Quindi tradizione o innovazione?
L’innovazione prende sempre moltissimo dalla cultura della tradizione.

Nella tua cucina usi addensanti, lecitine, gommine, pectine, additivi?
Noi usiamo tutto ciò che è legalmente possibile usare, ovviamente con competenza e conoscenza dei prodotti e delle tecniche.

La cucina deve rispecchiare il territorio?
Sì, ma non deve neppure essere un limite. Oggi, una cosa veramente importante è l’aspetto salutistico di un piatto, cioè come darsi soddisfazione mangiando bene, ma senza farsi male. Credo che il menù che avete assaggiato oggi ne sia un esempio.

Mi viene di farti una domanda un po’ scontata.
Ok, ma non la fare retorica (lo dice con la “o” chiusa per imitare il mio accento barese, anche se, in verità, sembra più un accento sardo, in quanto noi baresi abbiamo le vocali aperte).

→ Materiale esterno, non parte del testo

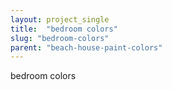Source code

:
 ```yaml
---
layout: project_single
title:  "bedroom colors"
slug: "bedroom-colors"
parent: "beach-house-paint-colors"
---
```

bedroom colors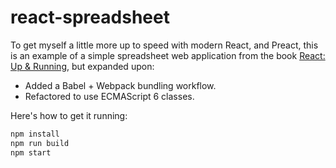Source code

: # react-spreadsheet

To get myself a little more up to speed with modern React, and Preact, this is
an example of a simple spreadsheet web application from the book
[React: Up & Running](http://shop.oreilly.com/product/0636920042266.do), but
expanded upon:

* Added a Babel + Webpack bundling workflow.
* Refactored to use ECMAScript 6 classes.

Here's how to get it running:

```bash
npm install
npm run build
npm start
```
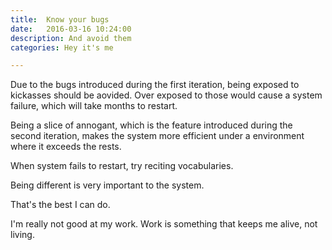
 ```yaml
---
title:  Know your bugs
date:   2016-03-16 10:24:00
description: And avoid them
categories: Hey it's me

---
```


Due to the bugs introduced during the first iteration, being exposed to kickasses should be aovided. Over exposed to those would cause a system failure, which will take months to restart.

Being a slice of annogant, which is the feature introduced during the second iteration, makes the system more efficient under a environment where it exceeds the rests. 

When system fails to restart, try reciting vocabularies.

Being different is very important to the system.

That's the best I can do.

I'm really not good at my work. Work is something that keeps me alive, not living. 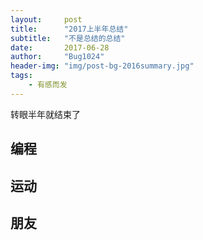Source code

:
 ```yaml
---
layout:     post
title:      "2017上半年总结"
subtitle:   "不是总结的总结"
date:       2017-06-28
author:     "Bug1024"
header-img: "img/post-bg-2016summary.jpg"
tags:
    - 有感而发
---
```


转眼半年就结束了

## 编程

## 运动

## 朋友

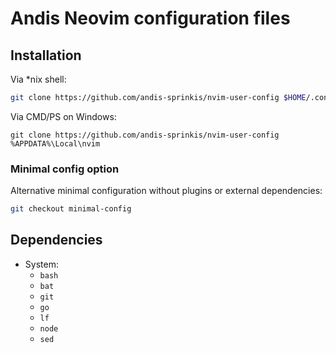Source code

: # Andis Neovim configuration files

## Installation

Via \*nix shell:

```bash
git clone https://github.com/andis-sprinkis/nvim-user-config $HOME/.config/nvim
```

Via CMD/PS on Windows:

```dos
git clone https://github.com/andis-sprinkis/nvim-user-config %APPDATA%\Local\nvim
```

### Minimal config option

Alternative minimal configuration without plugins or external dependencies:

```bash
git checkout minimal-config
```

## Dependencies

- System:
    - `bash`
    - `bat`
    - `git`
    - `go`
    - `lf`
    - `node`
    - `sed`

Qual’è il piatto che preferisci?
Io non ho un piatto che mi piace particolarmente. A me piace sempre l’ultimo piatto che ho fatto, perché è quello che contiene tutte le esperienze precedenti e tutti i miglioramenti. Anche in amore è cosi, l’ultimo innamoramento si arricchisce di tutti quelli precedenti.

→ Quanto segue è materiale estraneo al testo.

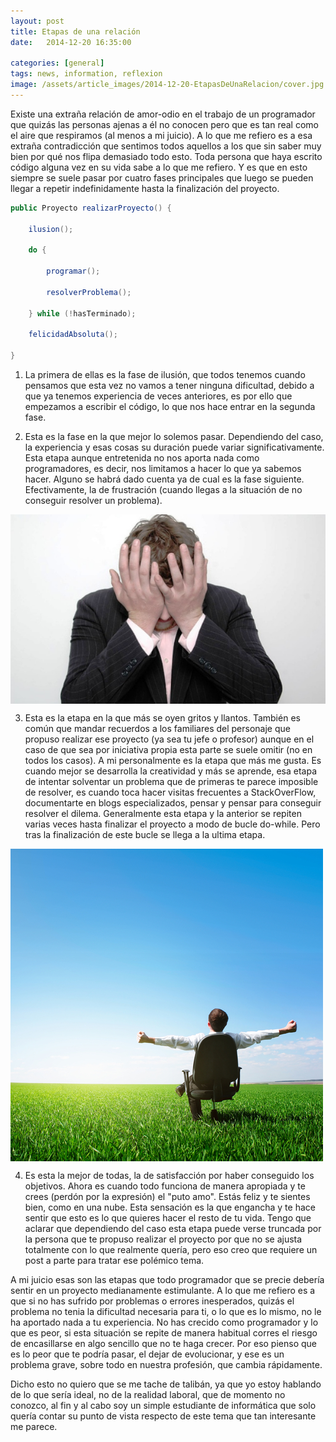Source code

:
 ```yaml
---
layout: post
title: Etapas de una relación
date:   2014-12-20 16:35:00

categories: [general]
tags: news, information, reflexion
image: /assets/article_images/2014-12-20-EtapasDeUnaRelacion/cover.jpg
---
```


Existe una extraña relación de amor-odio en el trabajo de un programador que quizás las personas ajenas a él no conocen pero que es tan real como el aire que respiramos (al menos a mi juicio). A lo que me refiero es a esa extraña contradicción que sentimos todos aquellos a los que sin saber muy bien por qué nos flipa demasiado todo esto. Toda persona que haya escrito código alguna vez en su vida sabe a lo que me refiero. Y es que en esto siempre se suele pasar por cuatro fases principales que luego se pueden llegar a repetir indefinidamente hasta la finalización del proyecto.


```java
public Proyecto realizarProyecto() {

	ilusion();

	do {

		programar();

		resolverProblema();

	} while (!hasTerminado);

	felicidadAbsoluta();

}

```

1. La primera de ellas es la fase de ilusión, que todos tenemos cuando pensamos que esta vez no vamos a tener ninguna dificultad, debido a que ya tenemos experiencia de veces anteriores, es por ello que empezamos a escribir el código, lo que nos hace entrar en la segunda fase.


2. Esta es la fase en la que mejor lo solemos pasar. Dependiendo del caso, la experiencia y esas cosas su duración puede variar significativamente. Esta etapa aunque entretenida no nos aporta nada como programadores, es decir, nos limitamos a hacer lo que ya sabemos hacer. Alguno se habrá dado cuenta ya de cual es la fase siguiente. Efectivamente, la de frustración (cuando llegas a la situación de no conseguir resolver un problema).


<img src="/assets/article_images/2014-12-20-EtapasDeUnaRelacion/frustraccion.jpg " align="center" >

3. Esta es la etapa en la que más se oyen gritos y llantos. También es común que mandar recuerdos a los familiares del personaje que propuso realizar ese proyecto (ya sea tu jefe o profesor) aunque en el caso de que sea por iniciativa propia esta parte se suele omitir (no en todos los casos). A mi personalmente es la etapa que más me gusta. Es cuando mejor se desarrolla la creatividad y más se aprende, esa etapa de intentar solventar un problema que de primeras te parece imposible de resolver, es cuando toca hacer visitas frecuentes a StackOverFlow, documentarte en blogs especializados, pensar y pensar para conseguir resolver el dilema. Generalmente esta etapa y la anterior se repiten varias veces hasta finalizar el proyecto a modo de bucle do-while. Pero tras la finalización de este bucle se llega a la ultima etapa.


<img src="/assets/article_images/2014-12-20-EtapasDeUnaRelacion/satisfaccion.jpg " align="center" >

4. Es esta la mejor de todas, la de satisfacción por haber conseguido los objetivos. Ahora es cuando todo funciona de manera apropiada y te crees (perdón por la expresión) el "puto amo". Estás feliz y te sientes bien, como en una nube. Esta sensación es la que engancha y te hace sentir que esto es lo que quieres hacer el resto de tu vida. Tengo que aclarar que dependiendo del caso esta etapa puede verse truncada por la persona que te propuso realizar el proyecto por que no se ajusta totalmente con lo que realmente quería, pero eso creo que requiere un post a parte para tratar ese polémico tema.


A mi juicio esas son las etapas que todo programador que se precie debería sentir en un proyecto medianamente estimulante. A lo que me refiero es a que si no has sufrido por problemas o errores inesperados, quizás el problema no tenia la dificultad necesaria para ti, o lo que es lo mismo, no le ha aportado nada a tu experiencia. No has crecido como programador y lo que es peor, si esta situación se repite de manera habitual corres el riesgo de encasillarse en algo sencillo que no te haga crecer. Por eso pienso que es lo peor que te podría pasar, el dejar de evolucionar, y ese es un problema grave, sobre todo en nuestra profesión, que cambia rápidamente.


Dicho esto no quiero que se me tache de talibán, ya que yo estoy hablando de lo que sería ideal, no de la realidad laboral, que de momento no conozco, al fin y al cabo soy un simple estudiante de informática que solo quería contar su punto de vista respecto de este tema que tan interesante me parece.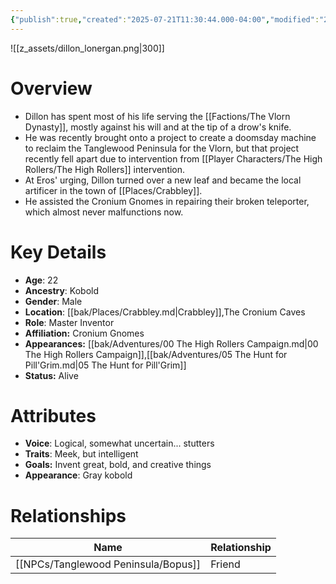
 ```yaml
---
{"publish":true,"created":"2025-07-21T11:30:44.000-04:00","modified":"2025-10-17T10:21:39.340-04:00","cssclasses":""}
---
```


![[z_assets/dillon_lonergan.png|300]]

# Overview
- Dillon has spent most of his life serving the [[Factions/The Vlorn Dynasty]], mostly against his will and at the tip of a drow's knife. 
- He was recently brought onto a project to create a doomsday machine to reclaim the Tanglewood Peninsula for the Vlorn, but that project recently fell apart due to intervention from [[Player Characters/The High Rollers/The High Rollers]] intervention. 
- At Eros' urging, Dillon turned over a new leaf and became the local artificer in the town of [[Places/Crabbley]].
- He assisted the Cronium Gnomes in repairing their broken teleporter, which almost never malfunctions now.

# Key Details
- **Age**: 22
- **Ancestry**: Kobold
- **Gender**: Male
- **Location**: [[bak/Places/Crabbley.md\|Crabbley]],The Cronium Caves
- **Role**: Master Inventor
- **Affiliation:** Cronium Gnomes
- **Appearances:** [[bak/Adventures/00 The High Rollers Campaign.md\|00 The High Rollers Campaign]],[[bak/Adventures/05 The Hunt for Pill'Grim.md\|05 The Hunt for Pill'Grim]]
- **Status:** Alive

# Attributes
- **Voice**: Logical, somewhat uncertain... stutters
- **Traits**: Meek, but intelligent
- **Goals:** Invent great, bold, and creative things
- **Appearance**: Gray kobold

# Relationships

| Name      | Relationship |
| --------- | ------------ |
| [[NPCs/Tanglewood Peninsula/Bopus]] | Friend       |
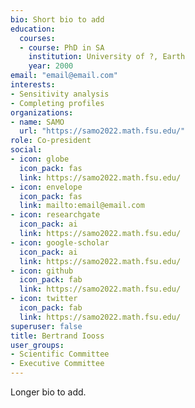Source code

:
 ```yaml
---
bio: Short bio to add
education:
  courses:
  - course: PhD in SA
    institution: University of ?, Earth
    year: 2000
email: "email@email.com"
interests:
- Sensitivity analysis
- Completing profiles
organizations:
- name: SAMO
  url: "https://samo2022.math.fsu.edu/"
role: Co-president
social:
- icon: globe
  icon_pack: fas
  link: https://samo2022.math.fsu.edu/
- icon: envelope
  icon_pack: fas
  link: mailto:email@email.com
- icon: researchgate
  icon_pack: ai
  link: https://samo2022.math.fsu.edu/
- icon: google-scholar
  icon_pack: ai
  link: https://samo2022.math.fsu.edu/
- icon: github
  icon_pack: fab
  link: https://samo2022.math.fsu.edu/
- icon: twitter
  icon_pack: fab
  link: https://samo2022.math.fsu.edu/
superuser: false
title: Bertrand Iooss
user_groups:
- Scientific Committee
- Executive Committee
---
```


Longer bio to add.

Cosa pensi dei tuoi colleghi chef?
A me piacciono tantissimo i cuochi giovani, bravi e di talento. Certe volte succede che il cuoco super affermato si cristallizzi in una dimensione che può allontanarlo dalla realtà, perché, quando tutti ti dicono continuamente che sei bravo, rischi di rimanere intrappolato nel meccanismo che quello che fai funziona sempre e corri il pericolo di sentirti troppo sicuro.

C’è competizione fra voi grandi protagonisti della ristorazione italiana?
Certamente il mondo della cucina è un mondo come tutti gli altri, come quello dei giornalisti, degli artisti, dello sport e di tutti gli ambienti del fare. La competizione è naturale ed è legata al desiderio di primeggiare ma, come ti dicevo prima, a differenza dei tempi in cui i cuochi si guardavano storto e non si parlavano, pur essendoci una sana competizione, si è scoperto il valore e gli enormi vantaggi dell’aggregazione . Pensa che da un paio di anni ci siamo spontaneamente strutturati in un gruppo che si chiama i “Cavalieri della cucina italiana”.

Un nome importante, qual è il suo significato?
E’ stato scelto perché si tratta di un gruppo i cui principi sono quelli tipici della cavalleria, cioè il forte desiderio di coalizzarsi creando forza, ma sempre con lealtà e rispetto. Ogni volta che ci ritroviamo siamo come un gruppo di galli che si vogliono fottere la stessa gallina, ma siamo anche molto felici di incontrarci e di esserci scelti, consapevoli sempre di più della straordinaria novità e unicità che abbiamo creato.

Che messaggio vorresti mandare al mondo della ristorazione?
Più che al mondo della ristorazione, voglio mandare un messaggio ai giovani, affinchè cerchino di capire quanto prima ciò che li appassiona di più. Perché vivere con passione la propria vita è la fortuna più grande che possa capitare. And that’s all. Sai, ho ripreso a studiare l’inglese.